Re: Selenium and colloidal silver

Sil Horwitz (silh@iag.net)
Tue, 08 Jul 1997 17:48:03 -0400

At 12:35 PM 970708 -0600, you wrote:
>Bad news.
>
>My selenium powder came in. I put on my moon suit and whipped up the
>ancient formula for selenium toner that was *without* sod. thiosulfate.
>
>I Made an Argyrotype, fixed and washed it. Toned in full strength selenium
>toner and it bleached back awful bad.
>
>Made a Kallitype, it bleached back awfully badder.

Have you tried a very weak solution of the selenium/sulfite (I take it you
dissolved it in sodium sulfite) with about 1% EDTA (tetrasodium) added?

You're making me wish I got back into the chemical experimentation thing!
You work (as I see it) very empirically, as do I, but I don't like to put
all my formulas in one basket, as it were, and try steps to the correct
solution. I'm very interested in your work, and when I pay off for all the
computer stuff I've acquired, plan to buy some additional chemicals and do
some formulation to find out what all the problems are.
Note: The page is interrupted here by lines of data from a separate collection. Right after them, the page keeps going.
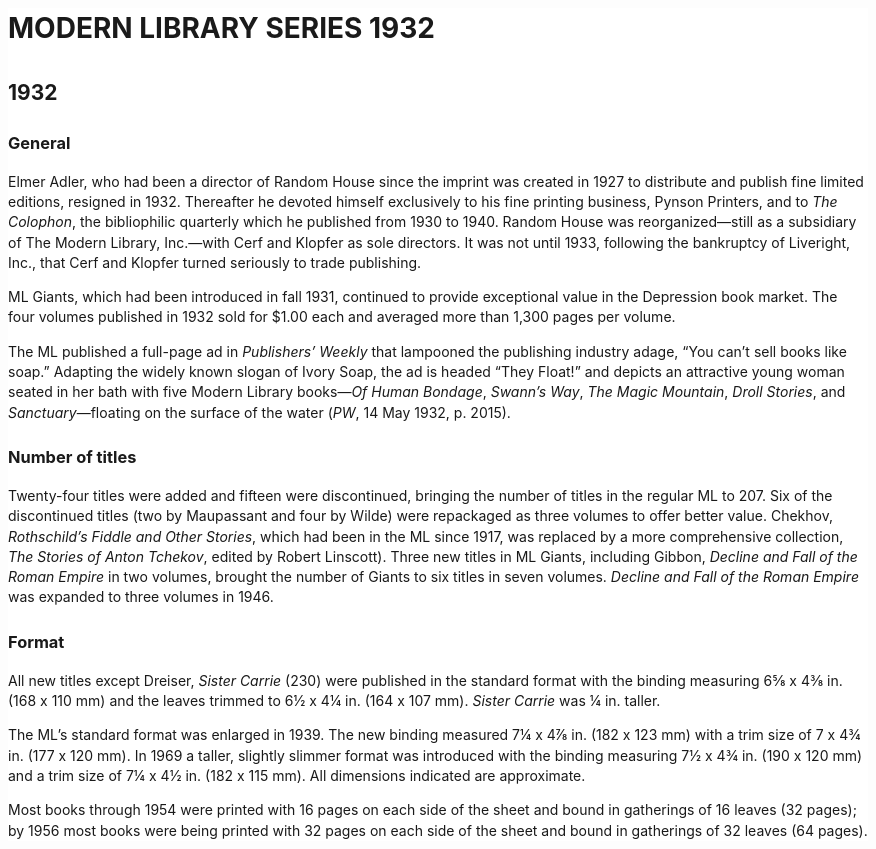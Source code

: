 <style> 
@import url("https://mlbib-dev.internal.lib.virginia.edu/css/style.css")
</style>

# MODERN LIBRARY SERIES 1932  

 ## 1932  

 ### General  

 Elmer Adler, who had been a director of Random House since the imprint was created in 1927 to distribute and publish fine limited editions, resigned in 1932. Thereafter he devoted himself exclusively to his fine printing business, Pynson Printers, and to *The Colophon*, the bibliophilic quarterly which he published from 1930 to 1940. Random House was reorganized—still as a subsidiary of The Modern Library, Inc.—with Cerf and Klopfer as sole directors. It was not until 1933, following the bankruptcy of Liveright, Inc., that Cerf and Klopfer turned seriously to trade publishing.  

 ML Giants, which had been introduced in fall 1931, continued to provide exceptional value in the Depression book market. The four volumes published in 1932 sold for \$1.00 each and averaged more than 1,300 pages per volume.  

 The ML published a full-page ad in *Publishers’ Weekly* that lampooned the publishing industry adage, “You can’t sell books like soap.” Adapting the widely known slogan of Ivory Soap, the ad is headed “They Float!” and depicts an attractive young woman seated in her bath with five Modern Library books—*Of Human Bondage*, *Swann’s Way*, *The Magic Mountain*, *Droll Stories*, and *Sanctuary*—floating on the surface of the water (*PW*, 14 May 1932, p. 2015).  

 ### Number of titles  

 Twenty-four titles were added and fifteen were discontinued, bringing the number of titles in the regular ML to 207. Six of the discontinued titles (two by Maupassant and four by Wilde) were repackaged as three volumes to offer better value. Chekhov, *Rothschild’s Fiddle and Other Stories*, which had been in the ML since 1917, was replaced by a more comprehensive collection, *The Stories of Anton Tchekov*, edited by Robert Linscott). Three new titles in ML Giants, including Gibbon, *Decline and Fall of the Roman Empire* in two volumes, brought the number of Giants to six titles in seven volumes. *Decline and Fall of the Roman Empire* was expanded to three volumes in 1946.  

 ### Format  

 All new titles except Dreiser, *Sister Carrie* (230) were published in the standard format with the binding measuring 6⅝ x 4⅜ in. (168 x 110 mm) and the leaves trimmed to 6½ x 4¼ in. (164 x 107 mm). *Sister Carrie* was ¼ in. taller.  

 The ML’s standard format was enlarged in 1939. The new binding measured 7¼ x 4⅞ in. (182 x 123 mm) with a trim size of 7 x 4¾ in. (177 x 120 mm). In 1969 a taller, slightly slimmer format was introduced with the binding measuring 7½ x 4¾ in. (190 x 120 mm) and a trim size of 7¼ x 4½ in. (182 x 115 mm). All dimensions indicated are approximate.  

 Most books through 1954 were printed with 16 pages on each side of the sheet and bound in gatherings of 16 leaves (32 pages); by 1956 most books were being printed with 32 pages on each side of the sheet and bound in gatherings of 32 leaves (64 pages).  
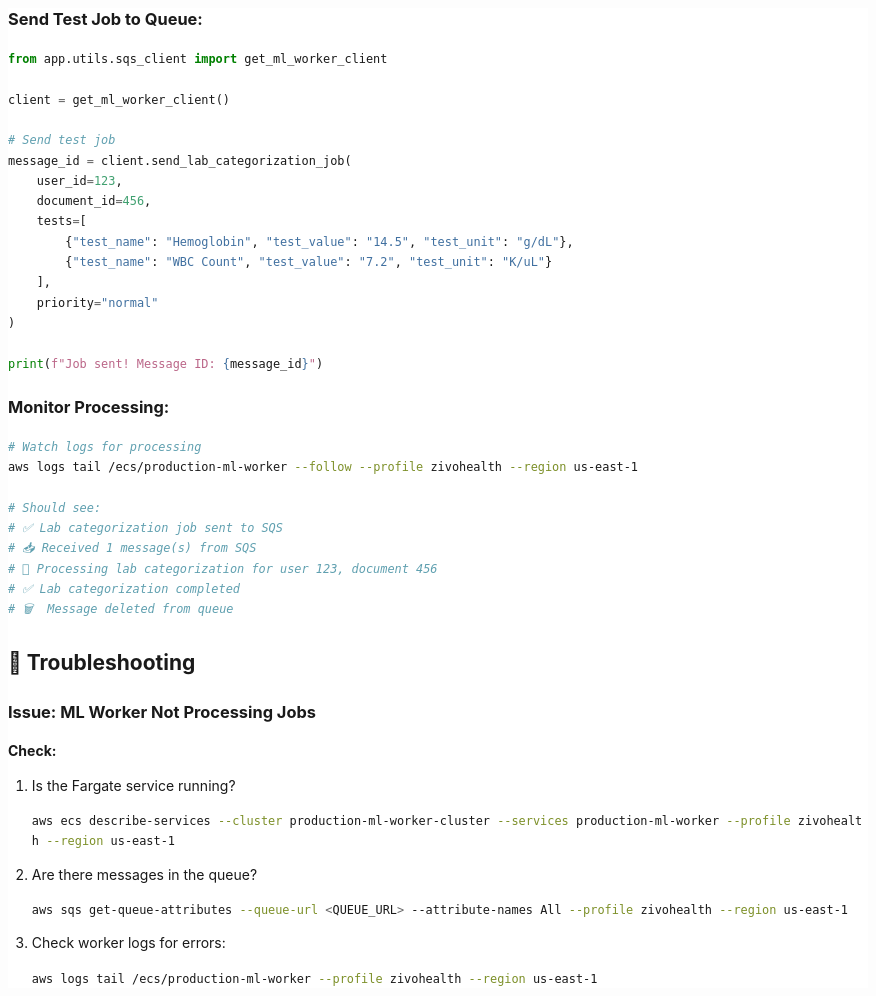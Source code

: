 ### Send Test Job to Queue:

```python
from app.utils.sqs_client import get_ml_worker_client

client = get_ml_worker_client()

# Send test job
message_id = client.send_lab_categorization_job(
    user_id=123,
    document_id=456,
    tests=[
        {"test_name": "Hemoglobin", "test_value": "14.5", "test_unit": "g/dL"},
        {"test_name": "WBC Count", "test_value": "7.2", "test_unit": "K/uL"}
    ],
    priority="normal"
)

print(f"Job sent! Message ID: {message_id}")
```

### Monitor Processing:

```bash
# Watch logs for processing
aws logs tail /ecs/production-ml-worker --follow --profile zivohealth --region us-east-1

# Should see:
# ✅ Lab categorization job sent to SQS
# 📥 Received 1 message(s) from SQS
# 🧪 Processing lab categorization for user 123, document 456
# ✅ Lab categorization completed
# 🗑️  Message deleted from queue
```

## 🚨 Troubleshooting

### Issue: ML Worker Not Processing Jobs

**Check:**
1. Is the Fargate service running?
   ```bash
   aws ecs describe-services --cluster production-ml-worker-cluster --services production-ml-worker --profile zivohealth --region us-east-1
   ```

2. Are there messages in the queue?
   ```bash
   aws sqs get-queue-attributes --queue-url <QUEUE_URL> --attribute-names All --profile zivohealth --region us-east-1
   ```

3. Check worker logs for errors:
   ```bash
   aws logs tail /ecs/production-ml-worker --profile zivohealth --region us-east-1
   ```
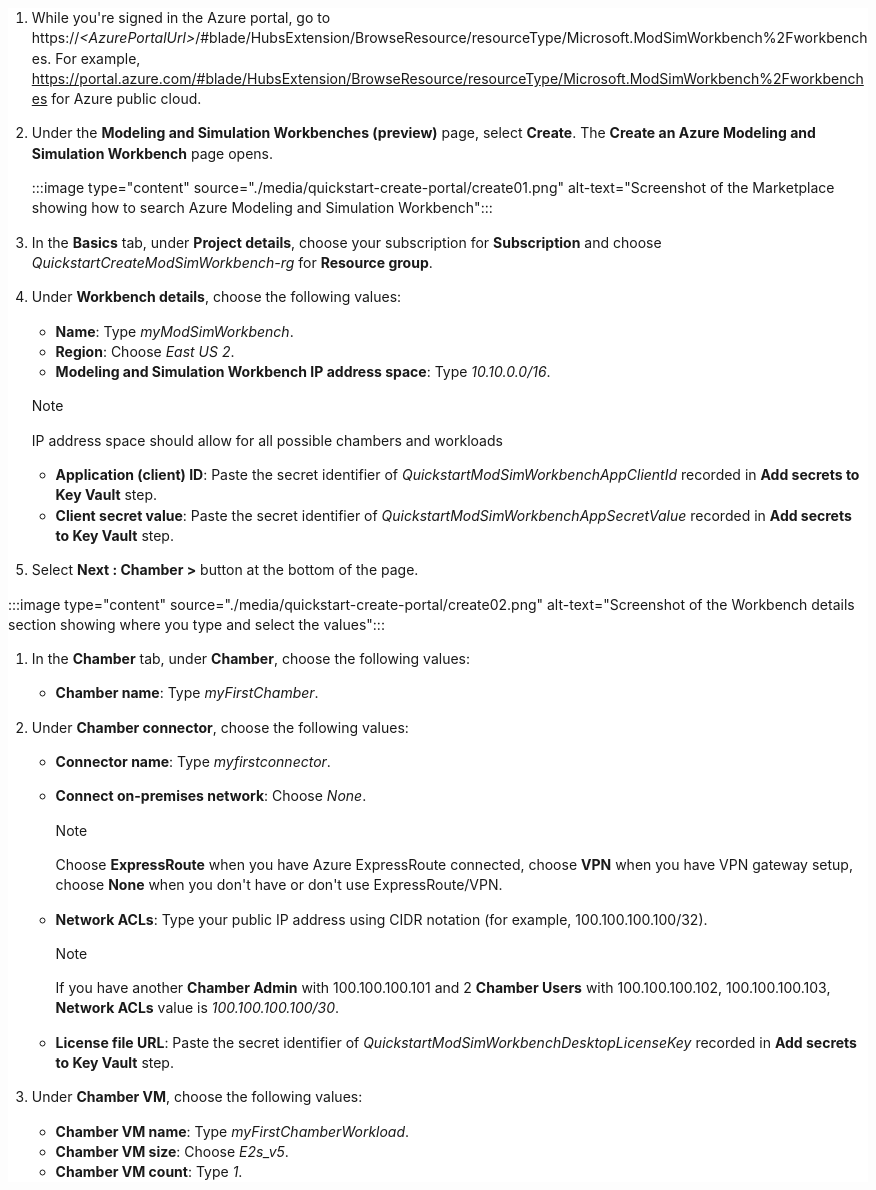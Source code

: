 1. While you're signed in the Azure portal, go to https://*\<AzurePortalUrl\>*/#blade/HubsExtension/BrowseResource/resourceType/Microsoft.ModSimWorkbench%2Fworkbenches. For example, https://portal.azure.com/#blade/HubsExtension/BrowseResource/resourceType/Microsoft.ModSimWorkbench%2Fworkbenches for Azure public cloud.

1. Under the **Modeling and Simulation Workbenches (preview)** page, select **Create**. The **Create an Azure Modeling and Simulation Workbench** page opens.

   :::image type="content" source="./media/quickstart-create-portal/create01.png" alt-text="Screenshot of the Marketplace showing how to search Azure Modeling and Simulation Workbench":::

1. In the **Basics** tab, under **Project details**, choose your subscription for **Subscription** and choose *QuickstartCreateModSimWorkbench-rg* for **Resource group**.

1. Under **Workbench details**, choose the following values:

   - **Name**: Type *myModSimWorkbench*.
   - **Region**: Choose *East US 2*.
   - **Modeling and Simulation Workbench IP address space**: Type *10.10.0.0/16*.
   > [!NOTE]
   > IP address space should allow for all possible chambers and workloads
   - **Application (client) ID**: Paste the secret identifier of *QuickstartModSimWorkbenchAppClientId* recorded in **Add secrets to Key Vault** step.
   - **Client secret value**: Paste the secret identifier of *QuickstartModSimWorkbenchAppSecretValue* recorded in **Add secrets to Key Vault** step.

1. Select **Next : Chamber >** button at the bottom of the page.

:::image type="content" source="./media/quickstart-create-portal/create02.png" alt-text="Screenshot of the Workbench details section showing where you type and select the values":::

1. In the **Chamber** tab, under **Chamber**, choose the following values:

   - **Chamber name**: Type *myFirstChamber*.

1. Under **Chamber connector**, choose the following values:

   - **Connector name**: Type *myfirstconnector*.

   - **Connect on-premises network**: Choose *None*.

      > [!NOTE]
      > Choose **ExpressRoute** when you have Azure ExpressRoute connected, choose **VPN** when you have VPN gateway setup, choose **None** when you don't have or don't use ExpressRoute/VPN.

   - **Network ACLs**: Type your public IP address using CIDR notation (for example, 100.100.100.100/32).

      > [!NOTE]
      > If you have another **Chamber Admin** with 100.100.100.101 and 2 **Chamber Users** with 100.100.100.102, 100.100.100.103, **Network ACLs** value is *100.100.100.100/30*.

   - **License file URL**: Paste the secret identifier of *QuickstartModSimWorkbenchDesktopLicenseKey* recorded in **Add secrets to Key Vault** step.

1. Under **Chamber VM**, choose the following values:
   - **Chamber VM name**: Type *myFirstChamberWorkload*.
   - **Chamber VM size**: Choose *E2s_v5*.
   - **Chamber VM count**: Type *1*.
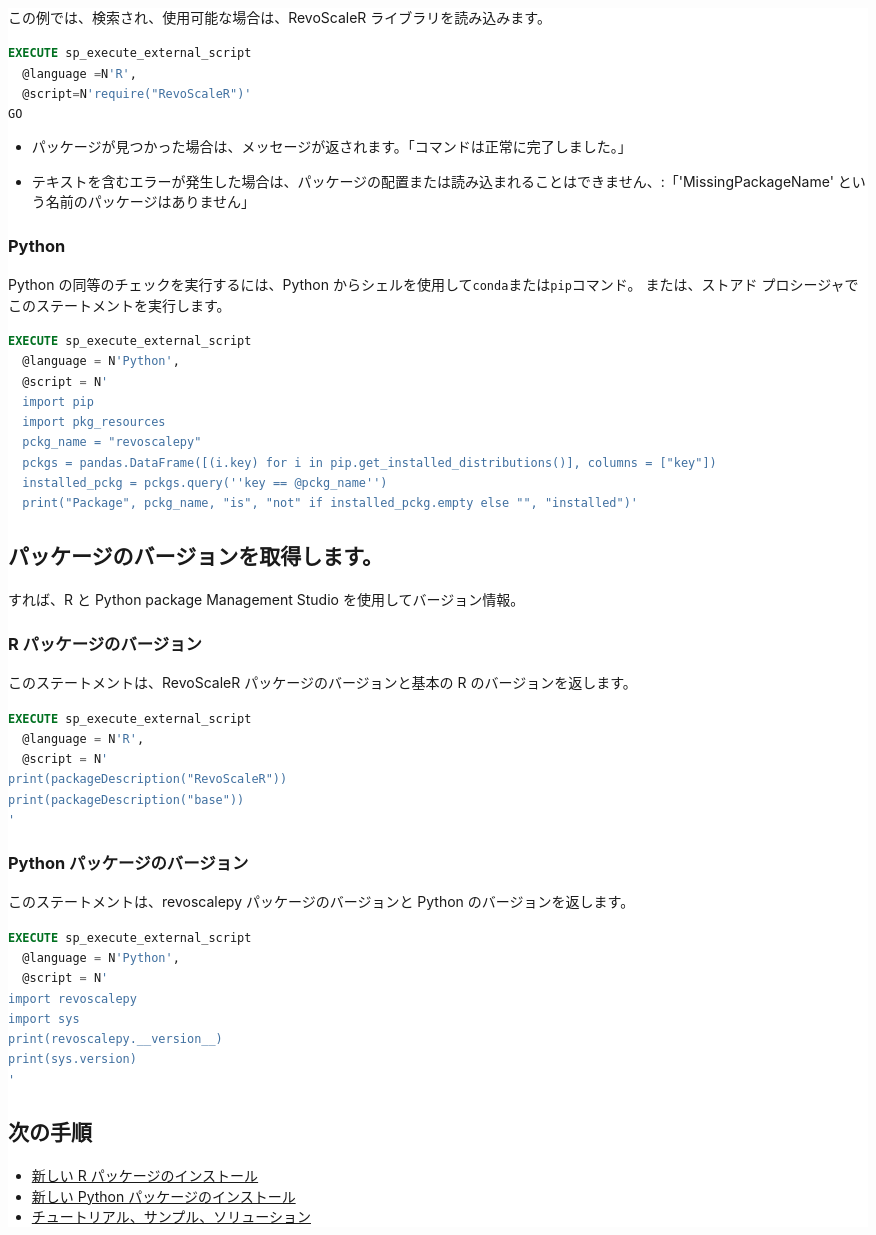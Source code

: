 この例では、検索され、使用可能な場合は、RevoScaleR ライブラリを読み込みます。

```sql
EXECUTE sp_execute_external_script  
  @language =N'R',
  @script=N'require("RevoScaleR")'
GO
```

+ パッケージが見つかった場合は、メッセージが返されます。「コマンドは正常に完了しました。」

+ テキストを含むエラーが発生した場合は、パッケージの配置または読み込まれることはできません、:「'MissingPackageName' という名前のパッケージはありません」

### <a name="python"></a>Python

Python の同等のチェックを実行するには、Python からシェルを使用して`conda`または`pip`コマンド。 または、ストアド プロシージャでこのステートメントを実行します。

```sql
EXECUTE sp_execute_external_script
  @language = N'Python',
  @script = N'
  import pip
  import pkg_resources
  pckg_name = "revoscalepy"
  pckgs = pandas.DataFrame([(i.key) for i in pip.get_installed_distributions()], columns = ["key"])
  installed_pckg = pckgs.query(''key == @pckg_name'')
  print("Package", pckg_name, "is", "not" if installed_pckg.empty else "", "installed")'
```

<a name="get-package-vers"></a>

## <a name="get-package-version"></a>パッケージのバージョンを取得します。

すれば、R と Python package Management Studio を使用してバージョン情報。

### <a name="r-package-version"></a>R パッケージのバージョン

このステートメントは、RevoScaleR パッケージのバージョンと基本の R のバージョンを返します。

```sql
EXECUTE sp_execute_external_script
  @language = N'R',
  @script = N'
print(packageDescription("RevoScaleR"))
print(packageDescription("base"))
'
```

### <a name="python-package-version"></a>Python パッケージのバージョン

このステートメントは、revoscalepy パッケージのバージョンと Python のバージョンを返します。

```sql
EXECUTE sp_execute_external_script
  @language = N'Python',
  @script = N'
import revoscalepy
import sys
print(revoscalepy.__version__)
print(sys.version)
'
```

## <a name="next-steps"></a>次の手順

+ [新しい R パッケージのインストール](install-additional-r-packages-on-sql-server.md)
+ [新しい Python パッケージのインストール](../python/install-additional-python-packages-on-sql-server.md)
+ [チュートリアル、サンプル、ソリューション](../tutorials/machine-learning-services-tutorials.md)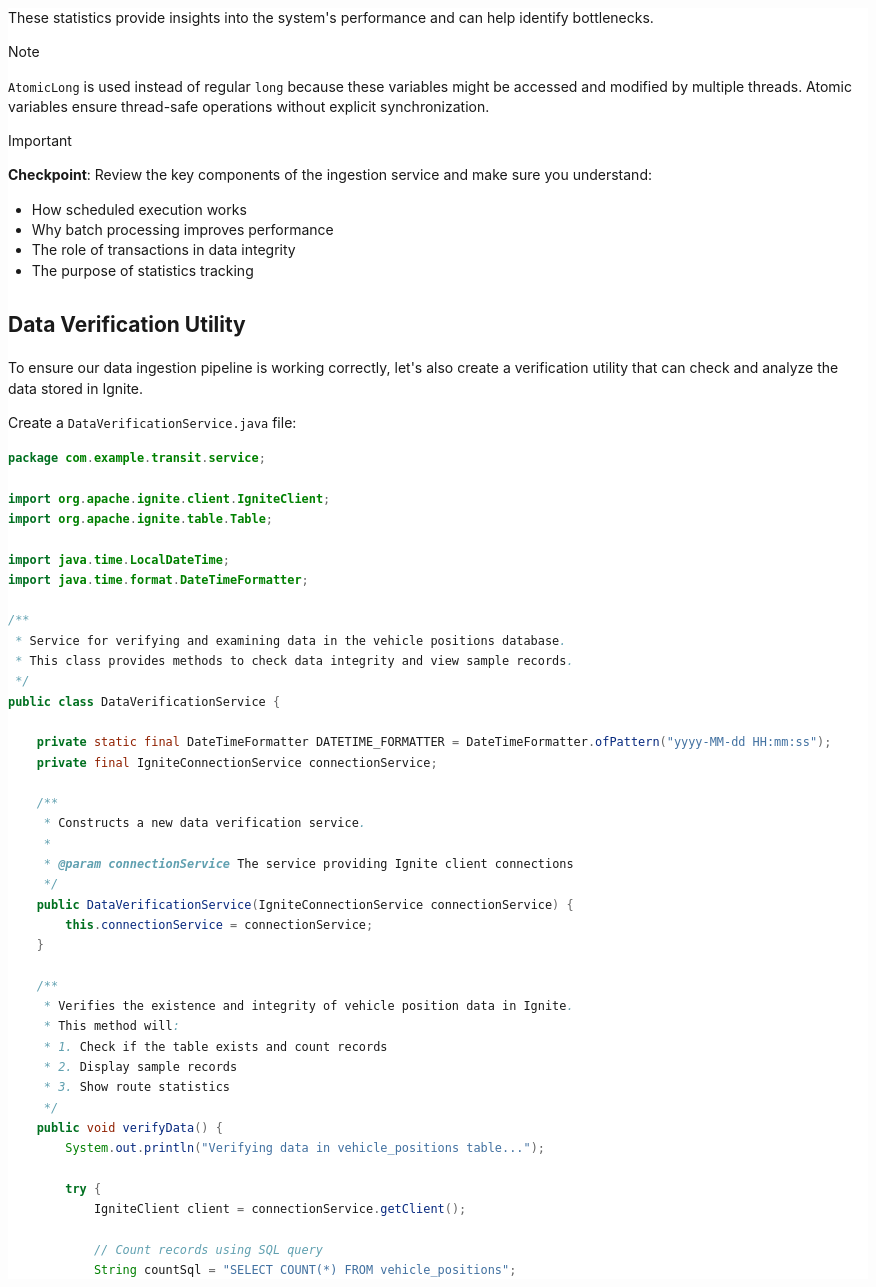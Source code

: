These statistics provide insights into the system's performance and can help identify bottlenecks.

> [!note]
> `AtomicLong` is used instead of regular `long` because these variables might be accessed and modified by multiple threads. Atomic variables ensure thread-safe operations without explicit synchronization.

> [!important]
> **Checkpoint**: Review the key components of the ingestion service and make sure you understand:
>
> - How scheduled execution works
> - Why batch processing improves performance
> - The role of transactions in data integrity
> - The purpose of statistics tracking

## Data Verification Utility

To ensure our data ingestion pipeline is working correctly, let's also create a verification utility that can check and analyze the data stored in Ignite.

Create a `DataVerificationService.java` file:

```java
package com.example.transit.service;

import org.apache.ignite.client.IgniteClient;
import org.apache.ignite.table.Table;

import java.time.LocalDateTime;
import java.time.format.DateTimeFormatter;

/**
 * Service for verifying and examining data in the vehicle positions database.
 * This class provides methods to check data integrity and view sample records.
 */
public class DataVerificationService {

    private static final DateTimeFormatter DATETIME_FORMATTER = DateTimeFormatter.ofPattern("yyyy-MM-dd HH:mm:ss");
    private final IgniteConnectionService connectionService;

    /**
     * Constructs a new data verification service.
     *
     * @param connectionService The service providing Ignite client connections
     */
    public DataVerificationService(IgniteConnectionService connectionService) {
        this.connectionService = connectionService;
    }

    /**
     * Verifies the existence and integrity of vehicle position data in Ignite.
     * This method will:
     * 1. Check if the table exists and count records
     * 2. Display sample records
     * 3. Show route statistics
     */
    public void verifyData() {
        System.out.println("Verifying data in vehicle_positions table...");

        try {
            IgniteClient client = connectionService.getClient();

            // Count records using SQL query
            String countSql = "SELECT COUNT(*) FROM vehicle_positions";
```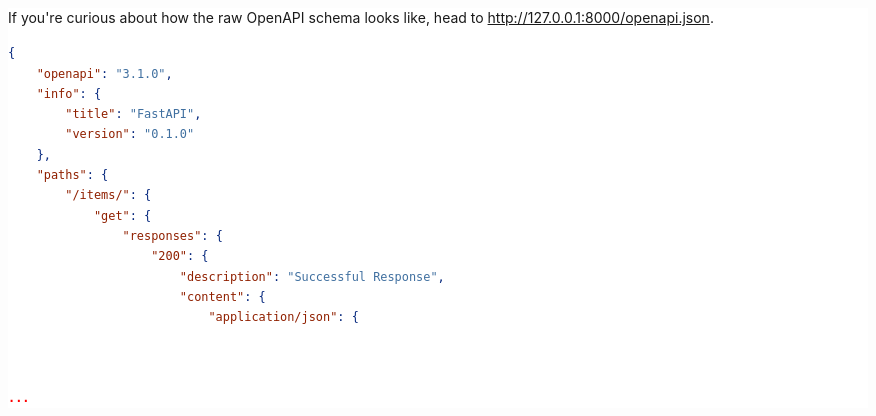 If you're curious about how the raw OpenAPI schema looks like, head to  <a href="http://127.0.0.1:8000/openapi.json" class="external-link" target="_blank">http://127.0.0.1:8000/openapi.json</a>. 

```JSON
{
    "openapi": "3.1.0",
    "info": {
        "title": "FastAPI",
        "version": "0.1.0"
    },
    "paths": {
        "/items/": {
            "get": {
                "responses": {
                    "200": {
                        "description": "Successful Response",
                        "content": {
                            "application/json": {



...
```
Incidently, almost any organic sulfiding agent should provide brown tones
with Kallitype or any other silver process, but sodium sulfide tends to
decolorize very fine grained silver images. That's why I'm conjecturing
that possibly a very weak selenium should work.

Did you ever get the chance to see my article in the 1950 (! - that's
correct: 1950) issue of the American Annual of Photography, titled "A Study
in Brown Toning"? It pretty much explains the theory.